» **RECORDS PROVIDED**:
··········
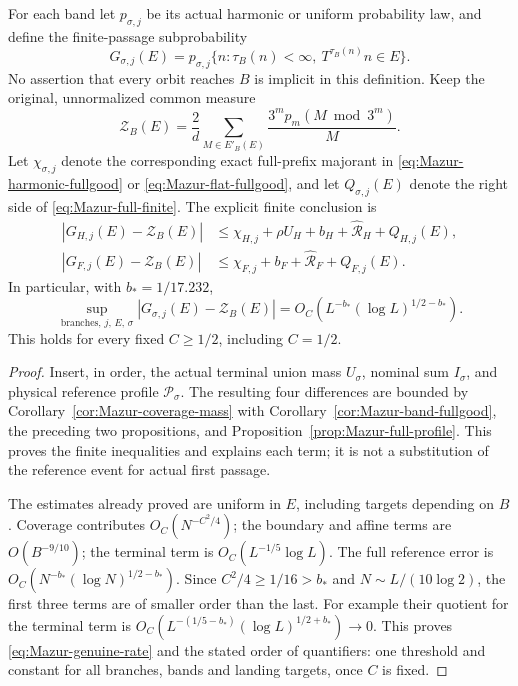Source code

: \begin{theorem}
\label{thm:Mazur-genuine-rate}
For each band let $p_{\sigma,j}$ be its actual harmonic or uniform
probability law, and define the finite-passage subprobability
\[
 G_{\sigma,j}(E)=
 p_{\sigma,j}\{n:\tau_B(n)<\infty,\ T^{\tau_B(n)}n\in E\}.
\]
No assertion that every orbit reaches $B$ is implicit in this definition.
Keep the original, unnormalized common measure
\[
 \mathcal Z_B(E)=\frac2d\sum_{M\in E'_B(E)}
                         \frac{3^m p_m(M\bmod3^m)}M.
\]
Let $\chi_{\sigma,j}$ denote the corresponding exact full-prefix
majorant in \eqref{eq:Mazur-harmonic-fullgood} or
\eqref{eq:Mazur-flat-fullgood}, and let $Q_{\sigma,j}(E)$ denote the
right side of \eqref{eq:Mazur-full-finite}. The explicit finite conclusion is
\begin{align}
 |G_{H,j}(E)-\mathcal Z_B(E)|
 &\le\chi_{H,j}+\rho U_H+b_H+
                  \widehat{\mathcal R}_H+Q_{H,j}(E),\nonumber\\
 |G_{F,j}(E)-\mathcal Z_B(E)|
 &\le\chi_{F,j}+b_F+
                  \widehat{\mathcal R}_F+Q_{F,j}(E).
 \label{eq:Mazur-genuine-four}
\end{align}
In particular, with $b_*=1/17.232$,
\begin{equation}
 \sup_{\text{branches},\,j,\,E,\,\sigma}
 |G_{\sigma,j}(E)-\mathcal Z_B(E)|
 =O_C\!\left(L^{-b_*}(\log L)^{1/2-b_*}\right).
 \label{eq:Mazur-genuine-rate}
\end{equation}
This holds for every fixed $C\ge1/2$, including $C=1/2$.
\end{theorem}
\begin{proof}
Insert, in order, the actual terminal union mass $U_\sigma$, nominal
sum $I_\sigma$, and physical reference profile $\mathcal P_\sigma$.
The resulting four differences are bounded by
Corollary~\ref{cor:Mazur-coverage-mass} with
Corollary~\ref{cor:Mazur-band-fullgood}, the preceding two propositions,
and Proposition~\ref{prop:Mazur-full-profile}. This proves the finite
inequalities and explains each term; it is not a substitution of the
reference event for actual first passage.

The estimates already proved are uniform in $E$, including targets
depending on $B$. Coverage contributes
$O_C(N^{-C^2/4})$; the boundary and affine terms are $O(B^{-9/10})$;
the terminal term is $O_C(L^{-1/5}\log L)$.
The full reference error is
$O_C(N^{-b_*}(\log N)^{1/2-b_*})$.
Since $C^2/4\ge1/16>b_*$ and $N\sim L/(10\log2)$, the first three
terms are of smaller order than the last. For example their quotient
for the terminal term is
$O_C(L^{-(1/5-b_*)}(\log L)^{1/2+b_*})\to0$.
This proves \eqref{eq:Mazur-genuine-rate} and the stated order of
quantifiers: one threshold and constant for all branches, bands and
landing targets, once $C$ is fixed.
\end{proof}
··········
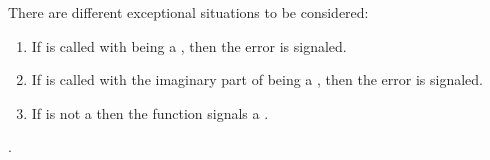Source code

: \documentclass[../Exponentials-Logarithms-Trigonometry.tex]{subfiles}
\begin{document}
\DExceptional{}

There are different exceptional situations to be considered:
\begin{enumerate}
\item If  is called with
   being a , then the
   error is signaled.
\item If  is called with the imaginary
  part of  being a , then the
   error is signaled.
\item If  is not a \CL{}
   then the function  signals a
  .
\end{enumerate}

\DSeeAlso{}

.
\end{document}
··········
» **INSTRUCTIONS FOR THE TASK**: Copy out each line of the records that holds the string "every".

» **SOLUTION FOR THIS TASK**:
No assertion that every orbit reaches $B$ is implicit in this definition.
This holds for every fixed $C\ge1/2$, including $C=1/2$.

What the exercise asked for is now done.